CHICAGO — Farmers worldwide enjoyed nearly $20 billion in net economic benefits from the adoption ofgenetically modified crops in the year 2011 alone, according to a new report.
“The economic benefits farmers realize are clear and amounted to an average of over $130/hectare in 2011,” said Graham Brookes, director of PG Economics, and co-author of the report. “The majority of these benefits continue to increasingly go to farmers in developing countries. The environment is also benefiting as farmers increasingly adopt conservation tillage practices, build their weed management practices around more benign herbicides and replace insecticide use with insect resistant GM crops.

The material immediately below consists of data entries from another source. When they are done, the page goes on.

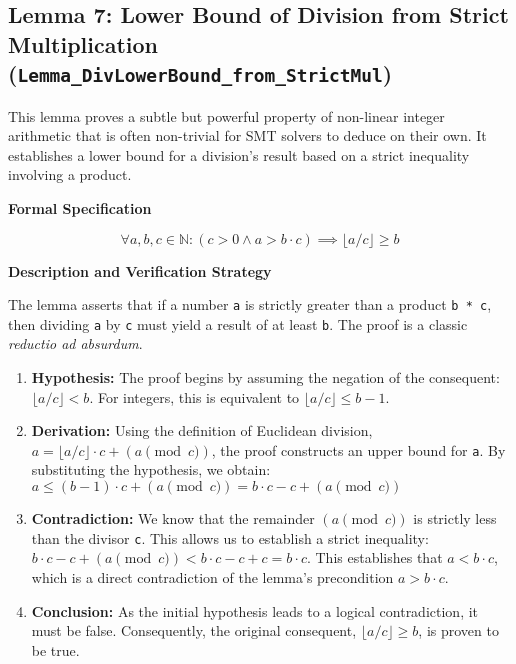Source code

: \documentclass[
  english,
  onecolumn]{article}
\providecommand{\tightlist}{%
  \setlength{\itemsep}{0pt}\setlength{\parskip}{0pt}}
\begin{document}
\subsection{\texorpdfstring{\textbf{Lemma 7: Lower Bound of Division
from Strict Multiplication
(\texttt{Lemma\_DivLowerBound\_from\_StrictMul})}}{Lemma 7: Lower Bound of Division from Strict Multiplication (Lemma\_DivLowerBound\_from\_StrictMul)}}\label{lemma-7-lower-bound-of-division-from-strict-multiplication-lemma_divlowerbound_from_strictmul}

This lemma proves a subtle but powerful property of non-linear integer
arithmetic that is often non-trivial for SMT solvers to deduce on their
own. It establishes a lower bound for a division's result based on a
strict inequality involving a product.

\textbf{Formal Specification}

\[
\forall a, b, c \in \mathbb{N} : (c > 0 \land a > b \cdot c) \implies \lfloor a/c \rfloor \ge b
\]

\textbf{Description and Verification Strategy}

The lemma asserts that if a number \texttt{a} is strictly greater than a
product \texttt{b\ *\ c}, then dividing \texttt{a} by \texttt{c} must
yield a result of at least \texttt{b}. The proof is a classic
\emph{reductio ad absurdum}.

\begin{enumerate}
\def\labelenumi{\arabic{enumi}.}
\tightlist
\item
  \textbf{Hypothesis:} The proof begins by assuming the negation of the
  consequent: \(\lfloor a/c \rfloor < b\). For integers, this is
  equivalent to \(\lfloor a/c \rfloor \le b - 1\).
\item
  \textbf{Derivation:} Using the definition of Euclidean division,
  \(a = \lfloor a/c \rfloor \cdot c + (a \pmod c)\), the proof
  constructs an upper bound for \texttt{a}. By substituting the
  hypothesis, we obtain:
  \(a \le (b - 1) \cdot c + (a \pmod c) = b \cdot c - c + (a \pmod c)\)
\item
  \textbf{Contradiction:} We know that the remainder \((a \pmod c)\) is
  strictly less than the divisor \texttt{c}. This allows us to establish
  a strict inequality:
  \(b \cdot c - c + (a \pmod c) < b \cdot c - c + c = b \cdot c\). This
  establishes that \(a < b \cdot c\), which is a direct contradiction of
  the lemma's precondition \(a > b \cdot c\).
\item
  \textbf{Conclusion:} As the initial hypothesis leads to a logical
  contradiction, it must be false. Consequently, the original
  consequent, \(\lfloor a/c \rfloor \ge b\), is proven to be true.
\end{enumerate}
\end{document}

The reduction in pesticide spraying and the switch to no till cropping systems is continuing to reduce greenhouse gas emissions from agriculture.”
Insect-resistant traits have been especially important in the developing world, Brookes told CBI in an interview, while herbicide tolerance has provided the largest benefit in North and South America.
“Insect resistance has delivered increased yield from increased control of pests in cotton,” he said, which has been very beneficial in countries such as India where pest control has traditionally exposed farmers to pesticides.
“IR technology has solved a lot of the problem,” he said. “We’ve put insect resistance in the seed, and this has delivered health and safety benefits to farmers.” Farmers in India and China have enjoyed $25 billion in net economic benefits -a staggering amount considering India adopted Bt cotton only in 2002. Cotton yield in India has shot up 40 percent since biotech cotton was introduced, making India a major exporter of cotton, he said.
In North and South America, herbicide tolerance has had economic benefits but also “non-pecuniary benefits” in making it easier for farmers to manage their operations and has encouraged no-till farming, which has had environmental benefits such as more carbon sequestration and less soil erosion, Brookes said.